フォーリン望楼、地下。出来る事ならば近づきたくなかったその地で、少年は情けないと感じながらも泣きたくなっていた。
酷く痛む左肩に手早く包帯を巻き、痛みを堪える為に奥歯を噛み締める。
そのまま暫く大人しくしていれば、先ほど使用したヒールポーションが利き始めたのだろう痛みが和らいでいく。

痛みが少し消えた事で少年はこれで幾度目か、少し大きめの溜息を吐いた。
俺ってお人好しだよな、なんて事を考えて壁に背を預ける。そんな僅かな動作で左肩に痛みが走り、再びその表情は酷く歪む。


「(…くっそぉ、痛てぇよぉぉ………!)」


身を隠すほどの空間があった事と、周囲にモンスターの気配がない事が不幸中の幸いだろう。
そこに来た事の始まりは、友人である剣士が少年に頭を下げた事だった。


"別の仕事入っちゃってさ、頼むっ!この通りっ!!"


他の知り合いはどうしたと問い掛けたけれど、生憎こんな物騒な所に来れる力量を持つ人物は少年しか居ないと言う。
無茶な頼みだからこそ少年を頼ったのだ、と言われては断る訳にもいかずに渋々引き受け、しかしその事を後悔したのは言うまでも無かった。
細かい歴史や地理は知らないけれど、此処は何かと拷問という名の地獄を味わった連中―――元は人間だろうに―――がウロついている所だ。

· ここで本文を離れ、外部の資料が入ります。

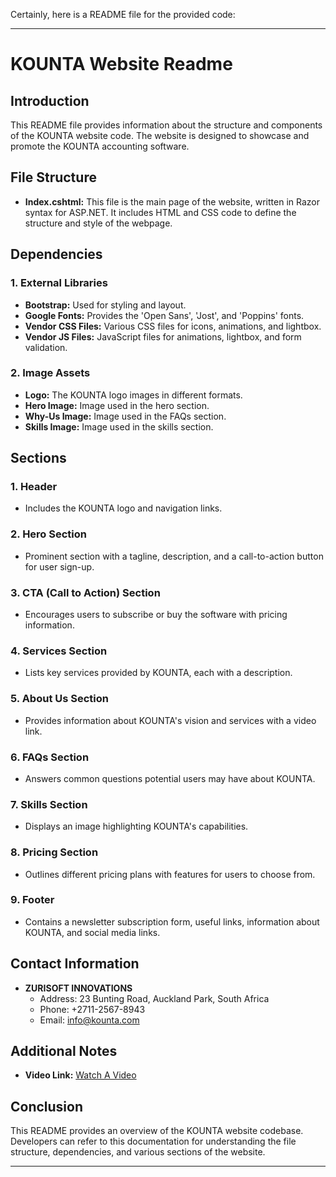 Certainly, here is a README file for the provided code:

---

# KOUNTA Website Readme

## Introduction

This README file provides information about the structure and components of the KOUNTA website code. The website is designed to showcase and promote the KOUNTA accounting software.

## File Structure

- **Index.cshtml:** This file is the main page of the website, written in Razor syntax for ASP.NET. It includes HTML and CSS code to define the structure and style of the webpage.

## Dependencies

### 1. External Libraries

- **Bootstrap:** Used for styling and layout.
- **Google Fonts:** Provides the 'Open Sans', 'Jost', and 'Poppins' fonts.
- **Vendor CSS Files:** Various CSS files for icons, animations, and lightbox.
- **Vendor JS Files:** JavaScript files for animations, lightbox, and form validation.

### 2. Image Assets

- **Logo:** The KOUNTA logo images in different formats.
- **Hero Image:** Image used in the hero section.
- **Why-Us Image:** Image used in the FAQs section.
- **Skills Image:** Image used in the skills section.

## Sections

### 1. Header

- Includes the KOUNTA logo and navigation links.

### 2. Hero Section

- Prominent section with a tagline, description, and a call-to-action button for user sign-up.

### 3. CTA (Call to Action) Section

- Encourages users to subscribe or buy the software with pricing information.

### 4. Services Section

- Lists key services provided by KOUNTA, each with a description.

### 5. About Us Section

- Provides information about KOUNTA's vision and services with a video link.

### 6. FAQs Section

- Answers common questions potential users may have about KOUNTA.

### 7. Skills Section

- Displays an image highlighting KOUNTA's capabilities.

### 8. Pricing Section

- Outlines different pricing plans with features for users to choose from.

### 9. Footer

- Contains a newsletter subscription form, useful links, information about KOUNTA, and social media links.

## Contact Information

- **ZURISOFT INNOVATIONS**
  - Address: 23 Bunting Road, Auckland Park, South Africa
  - Phone: +2711-2567-8943
  - Email: info@kounta.com

## Additional Notes

- **Video Link:** [Watch A Video](https://youtu.be/7qD3kIdpKeU)

## Conclusion

This README provides an overview of the KOUNTA website codebase. Developers can refer to this documentation for understanding the file structure, dependencies, and various sections of the website.

---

一般人が肝試しに、なんて生半可な遊び心を持って来た日には間違いなく命を落とすだろう。
今では冒険者の、それも中級以上で国に認められた冒険者以外は立ち入りが禁止されている場所だ。
だからこそ一般の冒険者でも仕事などで訪れない限り来る人はそう多くはなく―――そこまで考え、少年は泣きそうになりながら痛む肩を落とした。


「俺だって一般人だちくしょー………。」


少年は、お世辞にも強いとは言えないだろう。そんな事は自分が一番良く分かっているはずなのに、人に頼まれたら断れない自分の性格を恨む。
それなりの力量を持っていても、油断したらお陀仏。それなりの力量じゃなければ、油断しなくてもお陀仏。
ここはそういう場所―――否、強いて言うならモンスターの住まう場所は全てそうだと言えよう。

ただその中でも此処は希望の光もなにもない、ただ拷問を受けた人々の嘆きの声が響くだけの場所。
トラン森のような豊富な食材がある訳でもないし、スウェブタワーのような神秘の力が溢れている訳でもない。
あるのは地獄へと叩き落とされ、拷問を受けた者の叫びだけだ。此処での仕事は彼らをその地獄から解放させる、と言うのが主な目的とされている。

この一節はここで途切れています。